Drop the pictures from the entries below, then reproduce the rest exactly.
======== Exercise data ========
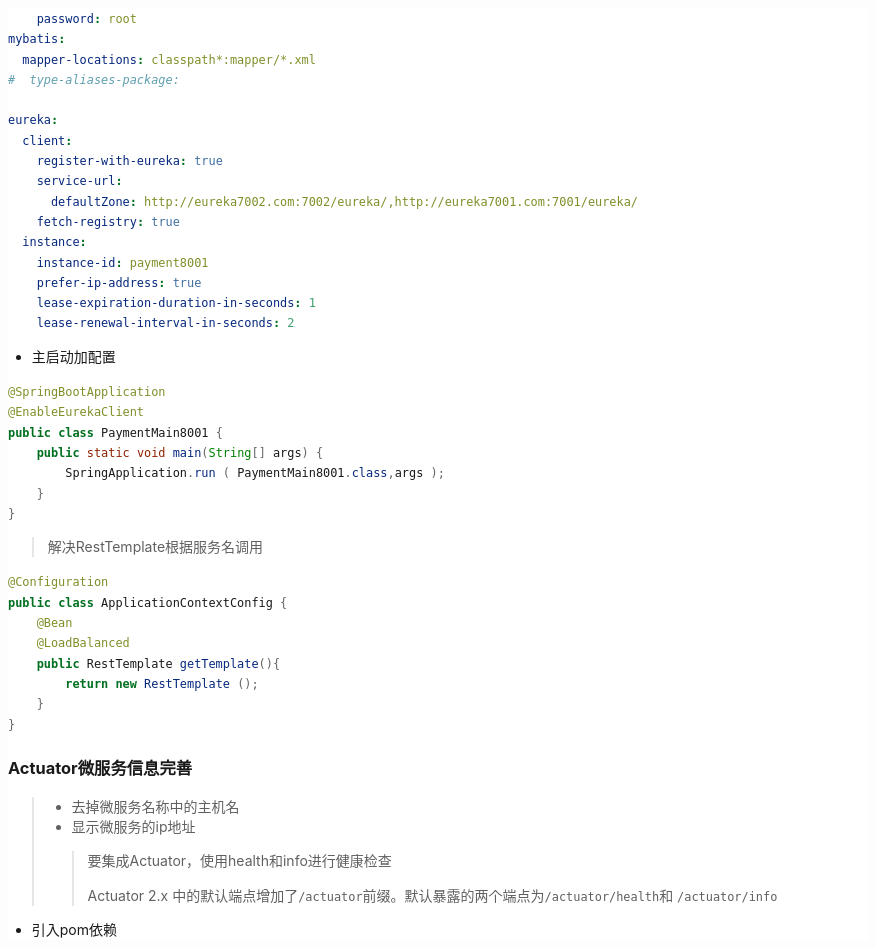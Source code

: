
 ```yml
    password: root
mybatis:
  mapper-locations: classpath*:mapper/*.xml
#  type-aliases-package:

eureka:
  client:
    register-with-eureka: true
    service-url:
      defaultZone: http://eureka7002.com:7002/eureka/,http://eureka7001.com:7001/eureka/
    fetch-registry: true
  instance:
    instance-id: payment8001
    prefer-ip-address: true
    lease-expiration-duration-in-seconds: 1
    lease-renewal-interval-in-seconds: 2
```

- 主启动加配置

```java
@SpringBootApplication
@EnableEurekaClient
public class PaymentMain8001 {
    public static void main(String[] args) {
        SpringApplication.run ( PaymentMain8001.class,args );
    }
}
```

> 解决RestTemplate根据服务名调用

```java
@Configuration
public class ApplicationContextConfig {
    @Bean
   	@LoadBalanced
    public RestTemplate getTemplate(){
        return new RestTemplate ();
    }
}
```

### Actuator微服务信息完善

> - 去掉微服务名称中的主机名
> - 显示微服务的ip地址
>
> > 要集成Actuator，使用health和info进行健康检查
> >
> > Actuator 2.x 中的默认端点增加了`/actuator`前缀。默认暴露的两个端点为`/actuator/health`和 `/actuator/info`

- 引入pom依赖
========
**Response area:**
Source code

:
 ```yml
    password: root
mybatis:
  mapper-locations: classpath*:mapper/*.xml
#  type-aliases-package:

eureka:
  client:
    register-with-eureka: true
    service-url:
      defaultZone: http://eureka7002.com:7002/eureka/,http://eureka7001.com:7001/eureka/
    fetch-registry: true
  instance:
    instance-id: payment8001
    prefer-ip-address: true
    lease-expiration-duration-in-seconds: 1
    lease-renewal-interval-in-seconds: 2
```

- 主启动加配置

```java
@SpringBootApplication
@EnableEurekaClient
public class PaymentMain8001 {
    public static void main(String[] args) {
        SpringApplication.run ( PaymentMain8001.class,args );
    }
}
```

> 解决RestTemplate根据服务名调用

```java
@Configuration
public class ApplicationContextConfig {
    @Bean
   	@LoadBalanced
    public RestTemplate getTemplate(){
        return new RestTemplate ();
    }
}
```

### Actuator微服务信息完善

> - 去掉微服务名称中的主机名
> - 显示微服务的ip地址
>
> > 要集成Actuator，使用health和info进行健康检查
> >
> > Actuator 2.x 中的默认端点增加了`/actuator`前缀。默认暴露的两个端点为`/actuator/health`和 `/actuator/info`

- 引入pom依赖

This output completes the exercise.